▸ What the task requires
Which lines in the records below hold the word "localhost"? Copy each of them.

▸ Data to process
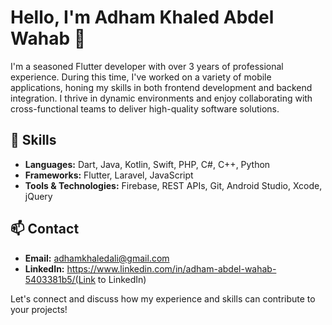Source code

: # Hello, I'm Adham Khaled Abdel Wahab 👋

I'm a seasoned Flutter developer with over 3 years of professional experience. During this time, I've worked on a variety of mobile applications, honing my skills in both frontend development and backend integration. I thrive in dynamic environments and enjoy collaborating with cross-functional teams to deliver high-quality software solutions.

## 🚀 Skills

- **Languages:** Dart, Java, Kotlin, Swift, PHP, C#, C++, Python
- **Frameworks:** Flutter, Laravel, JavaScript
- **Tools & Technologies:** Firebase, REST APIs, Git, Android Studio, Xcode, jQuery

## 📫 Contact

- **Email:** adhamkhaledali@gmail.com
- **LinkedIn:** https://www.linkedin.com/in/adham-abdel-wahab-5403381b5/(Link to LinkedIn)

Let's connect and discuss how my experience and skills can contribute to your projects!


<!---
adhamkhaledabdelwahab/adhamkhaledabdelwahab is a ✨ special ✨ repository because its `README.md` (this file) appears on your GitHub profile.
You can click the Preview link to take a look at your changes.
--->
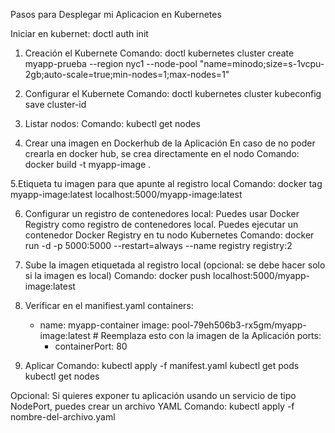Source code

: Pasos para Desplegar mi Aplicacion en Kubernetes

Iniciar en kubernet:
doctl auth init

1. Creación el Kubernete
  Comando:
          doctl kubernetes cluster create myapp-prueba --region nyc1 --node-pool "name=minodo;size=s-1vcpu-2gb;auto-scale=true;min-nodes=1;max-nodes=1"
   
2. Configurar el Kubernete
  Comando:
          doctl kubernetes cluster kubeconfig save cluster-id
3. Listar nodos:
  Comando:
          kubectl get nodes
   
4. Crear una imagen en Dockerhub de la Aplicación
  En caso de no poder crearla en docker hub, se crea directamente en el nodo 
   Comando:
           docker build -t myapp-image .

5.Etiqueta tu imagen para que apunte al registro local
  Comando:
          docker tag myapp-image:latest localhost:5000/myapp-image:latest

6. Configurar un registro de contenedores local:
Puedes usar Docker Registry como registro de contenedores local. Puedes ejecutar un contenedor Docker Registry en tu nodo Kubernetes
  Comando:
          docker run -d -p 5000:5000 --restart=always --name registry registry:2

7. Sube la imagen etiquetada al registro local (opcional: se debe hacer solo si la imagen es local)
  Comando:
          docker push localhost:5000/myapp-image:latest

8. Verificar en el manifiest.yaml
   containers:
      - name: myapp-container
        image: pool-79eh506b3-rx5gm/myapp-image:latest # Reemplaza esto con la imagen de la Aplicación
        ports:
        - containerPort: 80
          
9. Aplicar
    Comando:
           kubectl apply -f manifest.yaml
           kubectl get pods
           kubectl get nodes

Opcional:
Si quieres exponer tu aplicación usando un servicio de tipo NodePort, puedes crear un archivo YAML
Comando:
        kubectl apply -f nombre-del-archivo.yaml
...
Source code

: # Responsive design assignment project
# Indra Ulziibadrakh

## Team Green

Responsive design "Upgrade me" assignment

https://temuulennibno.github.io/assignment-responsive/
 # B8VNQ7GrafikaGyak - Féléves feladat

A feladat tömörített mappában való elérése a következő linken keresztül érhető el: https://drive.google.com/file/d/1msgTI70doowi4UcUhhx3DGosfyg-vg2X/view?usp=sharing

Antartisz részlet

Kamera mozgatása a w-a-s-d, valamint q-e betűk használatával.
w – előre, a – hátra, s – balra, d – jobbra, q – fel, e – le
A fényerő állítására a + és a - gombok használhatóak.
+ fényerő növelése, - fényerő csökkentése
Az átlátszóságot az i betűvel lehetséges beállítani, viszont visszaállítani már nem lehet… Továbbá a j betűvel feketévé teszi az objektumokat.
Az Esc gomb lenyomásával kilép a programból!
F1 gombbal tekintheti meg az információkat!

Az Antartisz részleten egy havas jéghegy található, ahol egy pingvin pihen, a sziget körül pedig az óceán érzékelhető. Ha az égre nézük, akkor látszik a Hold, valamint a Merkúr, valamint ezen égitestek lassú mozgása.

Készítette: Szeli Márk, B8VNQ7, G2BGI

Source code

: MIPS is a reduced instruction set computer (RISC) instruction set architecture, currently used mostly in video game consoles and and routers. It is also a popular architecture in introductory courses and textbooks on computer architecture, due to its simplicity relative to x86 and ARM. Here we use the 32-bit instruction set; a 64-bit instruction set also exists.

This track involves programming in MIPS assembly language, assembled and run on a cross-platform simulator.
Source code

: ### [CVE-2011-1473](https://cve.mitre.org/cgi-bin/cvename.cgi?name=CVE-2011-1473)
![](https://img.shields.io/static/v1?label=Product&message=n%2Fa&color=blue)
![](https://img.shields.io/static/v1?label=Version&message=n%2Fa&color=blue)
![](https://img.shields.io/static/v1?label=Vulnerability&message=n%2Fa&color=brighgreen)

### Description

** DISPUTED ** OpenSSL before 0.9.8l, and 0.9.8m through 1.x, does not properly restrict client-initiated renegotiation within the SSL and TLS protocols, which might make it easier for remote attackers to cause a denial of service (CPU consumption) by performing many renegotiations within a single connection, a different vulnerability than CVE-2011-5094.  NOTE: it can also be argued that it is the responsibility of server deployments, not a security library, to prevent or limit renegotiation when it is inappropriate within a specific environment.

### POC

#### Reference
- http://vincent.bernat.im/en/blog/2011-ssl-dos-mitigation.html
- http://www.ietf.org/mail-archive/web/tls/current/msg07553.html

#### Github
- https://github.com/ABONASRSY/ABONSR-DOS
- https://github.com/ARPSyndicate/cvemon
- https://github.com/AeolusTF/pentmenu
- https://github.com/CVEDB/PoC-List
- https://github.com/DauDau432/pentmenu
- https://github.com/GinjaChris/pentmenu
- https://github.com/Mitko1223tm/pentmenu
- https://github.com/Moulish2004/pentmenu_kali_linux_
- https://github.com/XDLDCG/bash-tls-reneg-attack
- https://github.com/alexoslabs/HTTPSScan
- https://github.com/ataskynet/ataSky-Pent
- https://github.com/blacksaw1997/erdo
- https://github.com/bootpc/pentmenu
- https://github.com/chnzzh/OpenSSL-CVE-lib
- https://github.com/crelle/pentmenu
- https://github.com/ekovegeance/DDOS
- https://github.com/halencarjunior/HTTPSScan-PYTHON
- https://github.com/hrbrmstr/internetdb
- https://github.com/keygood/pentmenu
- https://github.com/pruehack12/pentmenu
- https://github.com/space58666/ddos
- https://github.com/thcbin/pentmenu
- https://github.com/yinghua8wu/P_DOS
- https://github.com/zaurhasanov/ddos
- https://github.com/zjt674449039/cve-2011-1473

▸ Response below
          docker tag myapp-image:latest localhost:5000/myapp-image:latest
          docker push localhost:5000/myapp-image:latest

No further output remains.